Lines from the line with "file from the pop-up window." to the line with "scribe video to" in the entries below, and only those, must be output exactly, with both ends included.

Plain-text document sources

···

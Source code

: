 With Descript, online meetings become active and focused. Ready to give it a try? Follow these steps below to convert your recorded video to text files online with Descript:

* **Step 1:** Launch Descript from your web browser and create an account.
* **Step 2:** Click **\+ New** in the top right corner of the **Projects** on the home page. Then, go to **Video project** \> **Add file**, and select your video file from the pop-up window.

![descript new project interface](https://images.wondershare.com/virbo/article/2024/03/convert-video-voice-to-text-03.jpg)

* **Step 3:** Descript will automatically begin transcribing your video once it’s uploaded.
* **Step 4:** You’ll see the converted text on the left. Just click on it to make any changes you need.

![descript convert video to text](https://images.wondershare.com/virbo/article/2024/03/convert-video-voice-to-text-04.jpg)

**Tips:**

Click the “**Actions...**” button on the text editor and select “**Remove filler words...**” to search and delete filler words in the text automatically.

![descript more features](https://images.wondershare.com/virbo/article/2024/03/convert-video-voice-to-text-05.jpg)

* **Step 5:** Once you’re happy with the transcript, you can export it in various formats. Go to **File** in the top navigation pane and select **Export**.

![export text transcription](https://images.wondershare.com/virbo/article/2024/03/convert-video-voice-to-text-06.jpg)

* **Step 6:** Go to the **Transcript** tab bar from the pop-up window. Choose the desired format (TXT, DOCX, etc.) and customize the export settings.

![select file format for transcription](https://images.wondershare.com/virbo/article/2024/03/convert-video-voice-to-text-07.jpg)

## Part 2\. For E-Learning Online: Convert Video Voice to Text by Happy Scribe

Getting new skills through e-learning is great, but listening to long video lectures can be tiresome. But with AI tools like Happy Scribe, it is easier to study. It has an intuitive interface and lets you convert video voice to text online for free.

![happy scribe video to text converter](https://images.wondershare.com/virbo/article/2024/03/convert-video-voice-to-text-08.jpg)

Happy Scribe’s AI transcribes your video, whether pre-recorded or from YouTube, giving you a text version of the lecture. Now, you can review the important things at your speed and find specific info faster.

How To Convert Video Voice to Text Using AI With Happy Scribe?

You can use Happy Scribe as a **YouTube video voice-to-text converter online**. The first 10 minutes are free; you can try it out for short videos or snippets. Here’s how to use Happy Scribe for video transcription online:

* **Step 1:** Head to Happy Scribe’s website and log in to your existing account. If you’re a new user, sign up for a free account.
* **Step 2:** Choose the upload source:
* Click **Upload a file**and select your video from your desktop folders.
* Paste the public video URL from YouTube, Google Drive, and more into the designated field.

···

▸ TASK ANSWER
* **Step 2:** Click **\+ New** in the top right corner of the **Projects** on the home page. Then, go to **Video project** \> **Add file**, and select your video file from the pop-up window.

![descript new project interface](https://images.wondershare.com/virbo/article/2024/03/convert-video-voice-to-text-03.jpg)

* **Step 3:** Descript will automatically begin transcribing your video once it’s uploaded.
* **Step 4:** You’ll see the converted text on the left. Just click on it to make any changes you need.

![descript convert video to text](https://images.wondershare.com/virbo/article/2024/03/convert-video-voice-to-text-04.jpg)

**Tips:**

Click the “**Actions...**” button on the text editor and select “**Remove filler words...**” to search and delete filler words in the text automatically.

![descript more features](https://images.wondershare.com/virbo/article/2024/03/convert-video-voice-to-text-05.jpg)

* **Step 5:** Once you’re happy with the transcript, you can export it in various formats. Go to **File** in the top navigation pane and select **Export**.

![export text transcription](https://images.wondershare.com/virbo/article/2024/03/convert-video-voice-to-text-06.jpg)

* **Step 6:** Go to the **Transcript** tab bar from the pop-up window. Choose the desired format (TXT, DOCX, etc.) and customize the export settings.

![select file format for transcription](https://images.wondershare.com/virbo/article/2024/03/convert-video-voice-to-text-07.jpg)

## Part 2\. For E-Learning Online: Convert Video Voice to Text by Happy Scribe

Getting new skills through e-learning is great, but listening to long video lectures can be tiresome. But with AI tools like Happy Scribe, it is easier to study. It has an intuitive interface and lets you convert video voice to text online for free.

![happy scribe video to text converter](https://images.wondershare.com/virbo/article/2024/03/convert-video-voice-to-text-08.jpg)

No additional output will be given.